Mais l’autre aspect de la question est, quant à notre sujet, plus remarquable encore. Le rapport antagoniste entre l’Église et l’État n’exclut pas – au contraire, il inclut – le fait que le Nouveau Testament ne considère nullement l’ordre de l’État et le respect qui lui est dû comme une question extérieure à la vie de la communauté chrétienne ; mais en quelque sens (j’emploie intentionnellement cette expression indéterminée), comme la question d’une sorte d’annexe, située dehors, dans le monde, de la vie chrétienne de l’Église et qui est donc, dans une certaine mesure, incluse dans l’ordre de l’Église. À ce « certain » caractère politique de l’Église, correspond tout aussi nécessairement un « certain » caractère ecclésiastique, qui doit, du point de vue de l’Église, être reconnu à l’État et honoré en lui. De tout temps, il a existé des formes de l’Église d’État, qui sont en réalité beaucoup moins éloignées de la conception néo-testamentaire qu’il ne semble au premier abord. Remarquons-le, l’exhortation de Romains 18 ne saurait être considérée comme une doctrine particulière de droit naturel ; [34] elle est formellement située dans une série de recommandations qui, toutes, présupposent et ont comme but l’existence chrétienne. Dans la première à Timothée, les prescriptions relatives à l’État précèdent immédiatement une série de recommandations sur les rapports de l’homme et de la femme dans le service de Dieu, sur la fonction épiscopale et la fonction diaconale. Dans la lettre de Tite, elles succèdent à une série d’exhortations analogues, et dans la première de Pierre, elles les précèdent.
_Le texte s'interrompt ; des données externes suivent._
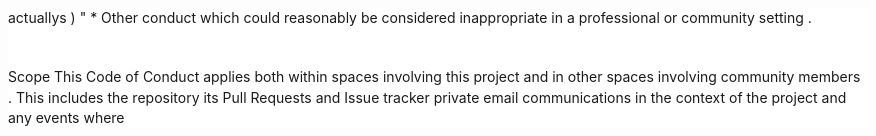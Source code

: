 actuallys
)
"
*
Other
conduct
which
could
reasonably
be
considered
inappropriate
in
a
professional
or
community
setting
.
#
#
Scope
This
Code
of
Conduct
applies
both
within
spaces
involving
this
project
and
in
other
spaces
involving
community
members
.
This
includes
the
repository
its
Pull
Requests
and
Issue
tracker
private
email
communications
in
the
context
of
the
project
and
any
events
where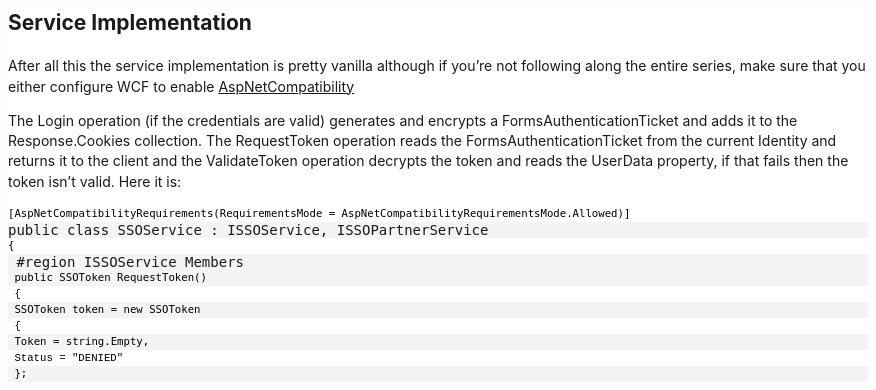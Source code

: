 ## Service Implementation

After all this the service implementation is pretty vanilla although if you’re not following along the entire series, make sure that you either configure WCF to enable [AspNetCompatibility](http://msdn.microsoft.com/en-us/library/aa702682.aspx)

The Login operation (if the credentials are valid) generates and encrypts a FormsAuthenticationTicket and adds it to the Response.Cookies collection. The RequestToken operation reads the FormsAuthenticationTicket from the current Identity and returns it to the client and the ValidateToken operation decrypts the token and reads the UserData property, if that fails then the token isn’t valid. Here it is:

<pre style="border-style: none; margin: 0em; overflow: visible; text-align: left; padding-bottom: 0px; line-height: 12pt; background-color: white; padding-left: 0px; width: 100%; padding-right: 0px; direction: ltr; font-size: 8pt; color: black;">[AspNetCompatibilityRequirements(RequirementsMode = AspNetCompatibilityRequirementsMode.Allowed)]</pre>

<pre size="8pt" color="black" style="border-style: none; margin: 0em; overflow: visible; text-align: left; padding-bottom: 0px; line-height: 12pt; background-color: rgb(244, 244, 244); padding-left: 0px; width: 100%; padding-right: 0px; direction: ltr;">public class SSOService : ISSOService, ISSOPartnerService</pre>

<pre style="border-style: none; margin: 0em; overflow: visible; text-align: left; padding-bottom: 0px; line-height: 12pt; background-color: white; padding-left: 0px; width: 100%; padding-right: 0px; direction: ltr; font-size: 8pt; color: black;">{</pre>

<pre size="8pt" color="black" style="border-style: none; margin: 0em; overflow: visible; text-align: left; padding-bottom: 0px; line-height: 12pt; background-color: rgb(244, 244, 244); padding-left: 0px; width: 100%; padding-right: 0px; direction: ltr;"> #region ISSOService Members</pre>

<pre style="border-style: none; margin: 0em; overflow: visible; text-align: left; padding-bottom: 0px; line-height: 12pt; background-color: rgb(244, 244, 244); padding-left: 0px; width: 100%; padding-right: 0px; direction: ltr; font-size: 8pt; color: black;"> public SSOToken RequestToken()</pre>

<pre style="border-style: none; margin: 0em; padding: 0px; overflow: visible; text-align: left; line-height: 12pt; direction: ltr; font-family: 'Courier New',courier,monospace; font-size: 8pt; color: black;"> {</pre>

<pre style="border-style: none; margin: 0em; overflow: visible; text-align: left; padding-bottom: 0px; line-height: 12pt; background-color: rgb(244, 244, 244); padding-left: 0px; width: 100%; padding-right: 0px; direction: ltr; font-size: 8pt; color: black;"> SSOToken token = new SSOToken</pre>

<pre style="border-style: none; margin: 0em; padding: 0px; overflow: visible; text-align: left; line-height: 12pt; direction: ltr; font-family: 'Courier New',courier,monospace; font-size: 8pt; color: black;"> {</pre>

<pre style="border-style: none; margin: 0em; overflow: visible; text-align: left; padding-bottom: 0px; line-height: 12pt; background-color: rgb(244, 244, 244); padding-left: 0px; width: 100%; padding-right: 0px; direction: ltr; font-size: 8pt; color: black;"> Token = string.Empty,</pre>

<pre style="border-style: none; margin: 0em; padding: 0px; overflow: visible; text-align: left; line-height: 12pt; direction: ltr;font-family:'Courier New', courier, monospace;font-size:8pt;color:black;"> Status = "DENIED"</pre>

<pre style="border-style: none; margin: 0em; overflow: visible; text-align: left; padding-bottom: 0px; line-height: 12pt; background-color: rgb(244, 244, 244); padding-left: 0px; width: 100%; padding-right: 0px; direction: ltr; font-size: 8pt; color: black;"> };</pre>
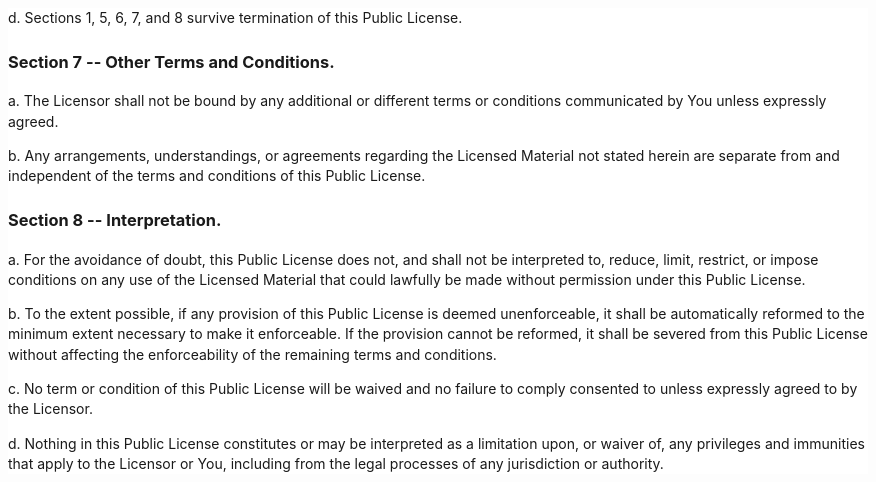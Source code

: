   d. Sections 1, 5, 6, 7, and 8 survive termination of this Public
     License.


### Section 7 -- Other Terms and Conditions.

  a. The Licensor shall not be bound by any additional or different
     terms or conditions communicated by You unless expressly agreed.

  b. Any arrangements, understandings, or agreements regarding the
     Licensed Material not stated herein are separate from and
     independent of the terms and conditions of this Public License.


### Section 8 -- Interpretation.

  a. For the avoidance of doubt, this Public License does not, and
     shall not be interpreted to, reduce, limit, restrict, or impose
     conditions on any use of the Licensed Material that could lawfully
     be made without permission under this Public License.

  b. To the extent possible, if any provision of this Public License is
     deemed unenforceable, it shall be automatically reformed to the
     minimum extent necessary to make it enforceable. If the provision
     cannot be reformed, it shall be severed from this Public License
     without affecting the enforceability of the remaining terms and
     conditions.

  c. No term or condition of this Public License will be waived and no
     failure to comply consented to unless expressly agreed to by the
     Licensor.

  d. Nothing in this Public License constitutes or may be interpreted
     as a limitation upon, or waiver of, any privileges and immunities
     that apply to the Licensor or You, including from the legal
     processes of any jurisdiction or authority.
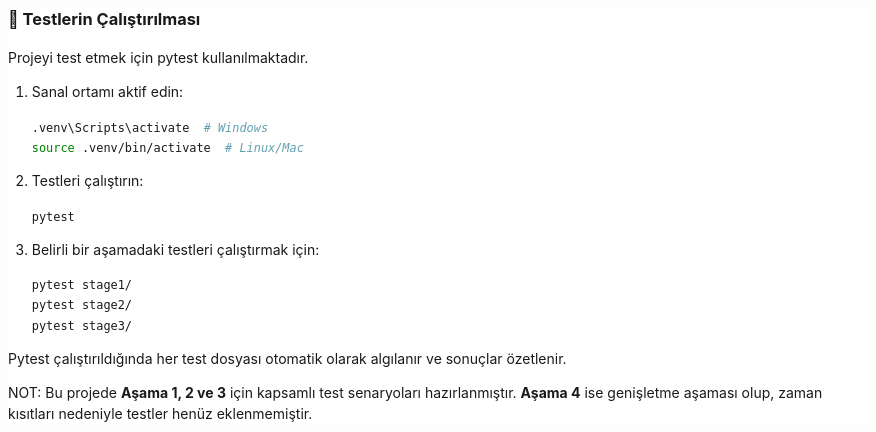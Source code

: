 ### 🔧 Testlerin Çalıştırılması

Projeyi test etmek için pytest kullanılmaktadır.

1. Sanal ortamı aktif edin:
    
    ```bash
    .venv\Scripts\activate  # Windows
    source .venv/bin/activate  # Linux/Mac
    
    ```
    
2. Testleri çalıştırın:
    
    ```bash
    pytest
    
    ```
    
3. Belirli bir aşamadaki testleri çalıştırmak için:
    
    ```bash
    pytest stage1/
    pytest stage2/
    pytest stage3/
    
    ```
    
Pytest çalıştırıldığında her test dosyası otomatik olarak algılanır ve sonuçlar özetlenir.

NOT:  Bu projede **Aşama 1, 2 ve 3** için kapsamlı test senaryoları hazırlanmıştır. **Aşama 4** ise genişletme aşaması olup, zaman kısıtları nedeniyle testler henüz eklenmemiştir.
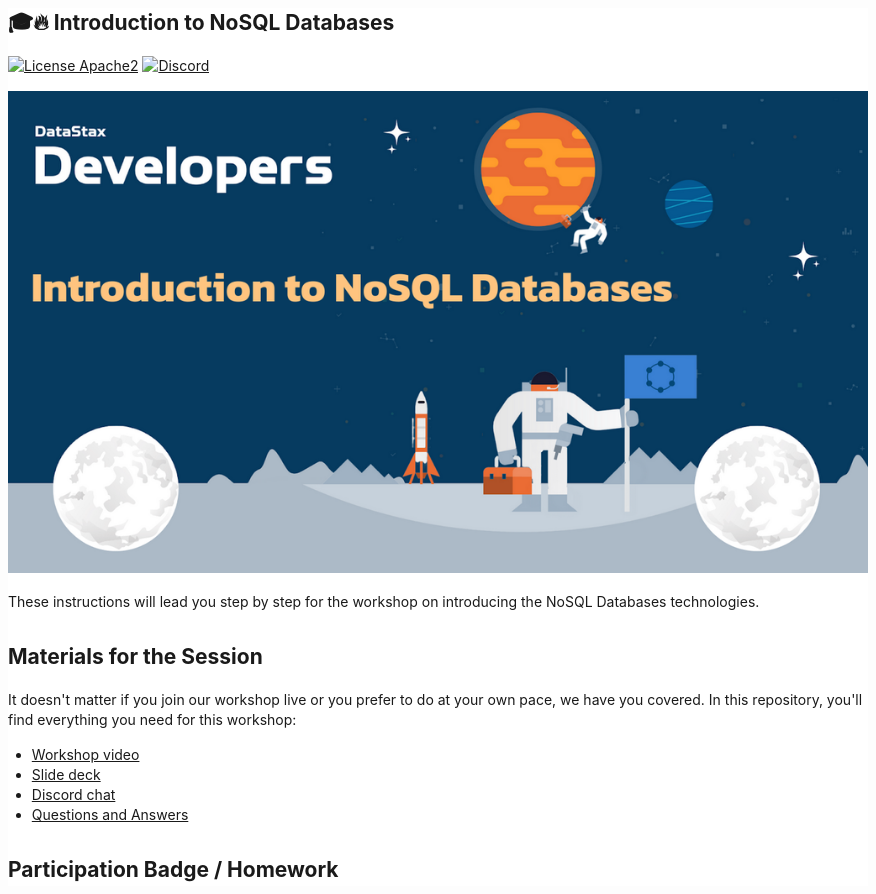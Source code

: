 ## 🎓🔥 Introduction to NoSQL Databases

[![License Apache2](https://img.shields.io/hexpm/l/plug.svg)](http://www.apache.org/licenses/LICENSE-2.0)
[![Discord](https://img.shields.io/discord/685554030159593522)](https://discord.com/widget?id=685554030159593522&theme=dark)

![image](images/intro-to-nosql-cover.png?raw=true)

These instructions will lead you step by step for the workshop on introducing the NoSQL Databases technologies.

## Materials for the Session

It doesn't matter if you join our workshop live or you prefer to do at your own pace, we have you covered. In this repository, you'll find everything you need for this workshop:

- [Workshop video](#)
- [Slide deck](./slides.pdf)
- [Discord chat](https://bit.ly/cassandra-workshop)
- [Questions and Answers](https://community.datastax.com/)

## Participation Badge / Homework
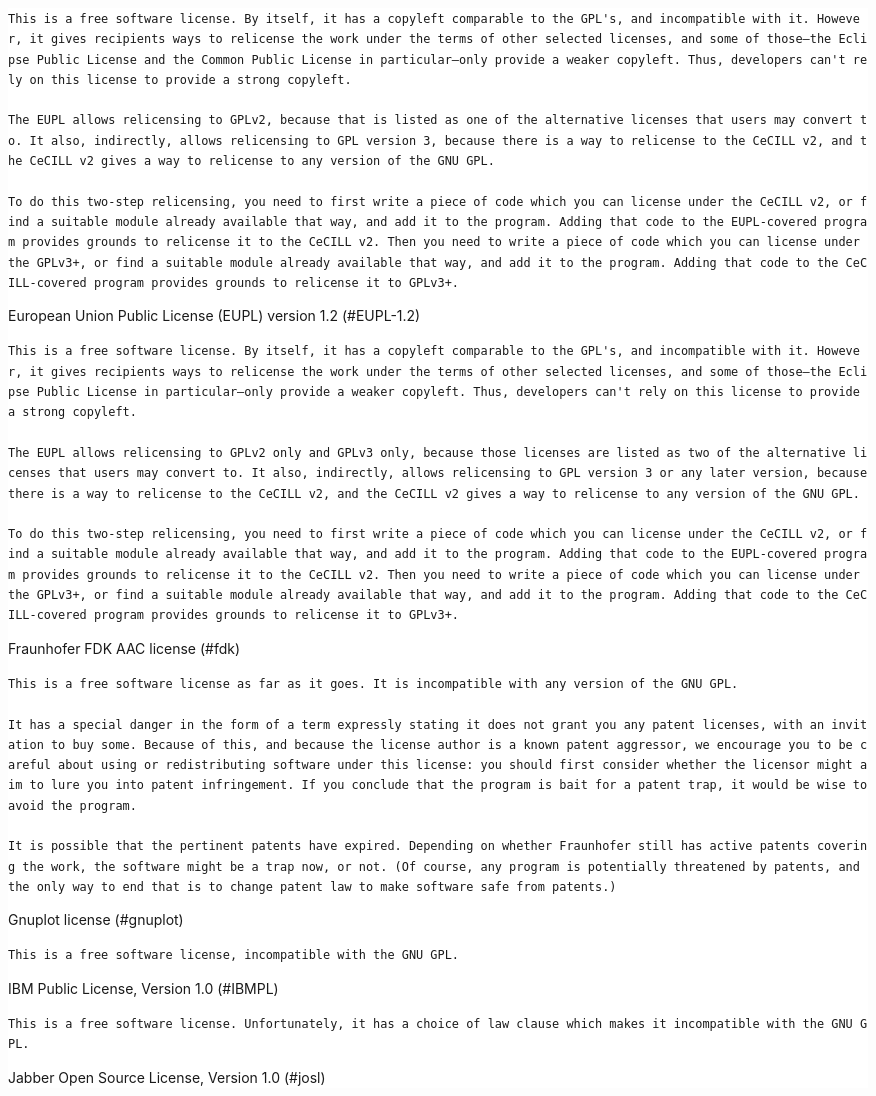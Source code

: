     This is a free software license. By itself, it has a copyleft comparable to the GPL's, and incompatible with it. However, it gives recipients ways to relicense the work under the terms of other selected licenses, and some of those—the Eclipse Public License and the Common Public License in particular—only provide a weaker copyleft. Thus, developers can't rely on this license to provide a strong copyleft.

    The EUPL allows relicensing to GPLv2, because that is listed as one of the alternative licenses that users may convert to. It also, indirectly, allows relicensing to GPL version 3, because there is a way to relicense to the CeCILL v2, and the CeCILL v2 gives a way to relicense to any version of the GNU GPL.

    To do this two-step relicensing, you need to first write a piece of code which you can license under the CeCILL v2, or find a suitable module already available that way, and add it to the program. Adding that code to the EUPL-covered program provides grounds to relicense it to the CeCILL v2. Then you need to write a piece of code which you can license under the GPLv3+, or find a suitable module already available that way, and add it to the program. Adding that code to the CeCILL-covered program provides grounds to relicense it to GPLv3+.
European Union Public License (EUPL) version 1.2 (#EUPL-1.2)

    This is a free software license. By itself, it has a copyleft comparable to the GPL's, and incompatible with it. However, it gives recipients ways to relicense the work under the terms of other selected licenses, and some of those—the Eclipse Public License in particular—only provide a weaker copyleft. Thus, developers can't rely on this license to provide a strong copyleft.

    The EUPL allows relicensing to GPLv2 only and GPLv3 only, because those licenses are listed as two of the alternative licenses that users may convert to. It also, indirectly, allows relicensing to GPL version 3 or any later version, because there is a way to relicense to the CeCILL v2, and the CeCILL v2 gives a way to relicense to any version of the GNU GPL.

    To do this two-step relicensing, you need to first write a piece of code which you can license under the CeCILL v2, or find a suitable module already available that way, and add it to the program. Adding that code to the EUPL-covered program provides grounds to relicense it to the CeCILL v2. Then you need to write a piece of code which you can license under the GPLv3+, or find a suitable module already available that way, and add it to the program. Adding that code to the CeCILL-covered program provides grounds to relicense it to GPLv3+.
Fraunhofer FDK AAC license (#fdk)

    This is a free software license as far as it goes. It is incompatible with any version of the GNU GPL.

    It has a special danger in the form of a term expressly stating it does not grant you any patent licenses, with an invitation to buy some. Because of this, and because the license author is a known patent aggressor, we encourage you to be careful about using or redistributing software under this license: you should first consider whether the licensor might aim to lure you into patent infringement. If you conclude that the program is bait for a patent trap, it would be wise to avoid the program.

    It is possible that the pertinent patents have expired. Depending on whether Fraunhofer still has active patents covering the work, the software might be a trap now, or not. (Of course, any program is potentially threatened by patents, and the only way to end that is to change patent law to make software safe from patents.)
Gnuplot license (#gnuplot)

    This is a free software license, incompatible with the GNU GPL.
IBM Public License, Version 1.0 (#IBMPL)

    This is a free software license. Unfortunately, it has a choice of law clause which makes it incompatible with the GNU GPL.
Jabber Open Source License, Version 1.0 (#josl)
Le verbe si caractéristique de ces exhortations υποτασσεσθαι : « être soumis » (Romains 13,1 ; Tite 3,1 ; 1 Pierre 2,13), n’est pas seulement le même que le verbe employé par Tite 2,9, 1 Pierre 2,18, à propos des rapports des esclaves chrétiens vis-à-vis de leur maître, mais le même aussi qui caractérise la subordination des femmes à leur mari dans Colossiens 3,18, Éphésiens 5,22, Tite 3,5, 1 Pierre 3,1, 5 et, dans 1 Pierre 5,5, la subordination des jeunes aux anciens dans l’Église, et dans Éphésiens 5,21, 1 Pierre 5,5, la subordination des chrétiens les uns aux autres en général.
Comment les « autorités », les « archontes », comment « le roi et ses gouverneurs » apparaissent-ils ainsi dans toutes ces énumérations ? N’est-ce pas parce qu’en fait ils y ont leur place ? Il s’agit ici d’exhortations spécifiquement chrétiennes ; c’est donc que les autorités et les dispositions du croyant vis-à-vis d’elles appartiennent, dans une certaine mesure, aux ordres dans lesquels les chrétiens doivent manifester leur soumission à Dieu, à Dieu manifesté en Jésus-Christ. Remarquons aussi que l’autorité de l’État (Romains 13,4) est décrite comme « un service de Dieu », et que, dans Romains 13,6, les fonctionnaires de l’État avec leurs diverses exigences publiques, sont dits des « liturges » de Dieu. Comment recevraient-ils ce. nom sacré, si, « en quelque façon », ils n’appartenaient pas à cet ordre sacré, non pas comme des membra praecipua, ainsi qu’on l’a dit plus tard trop servilement, mais comme des ministri extraordinarii ECCLESIAE ?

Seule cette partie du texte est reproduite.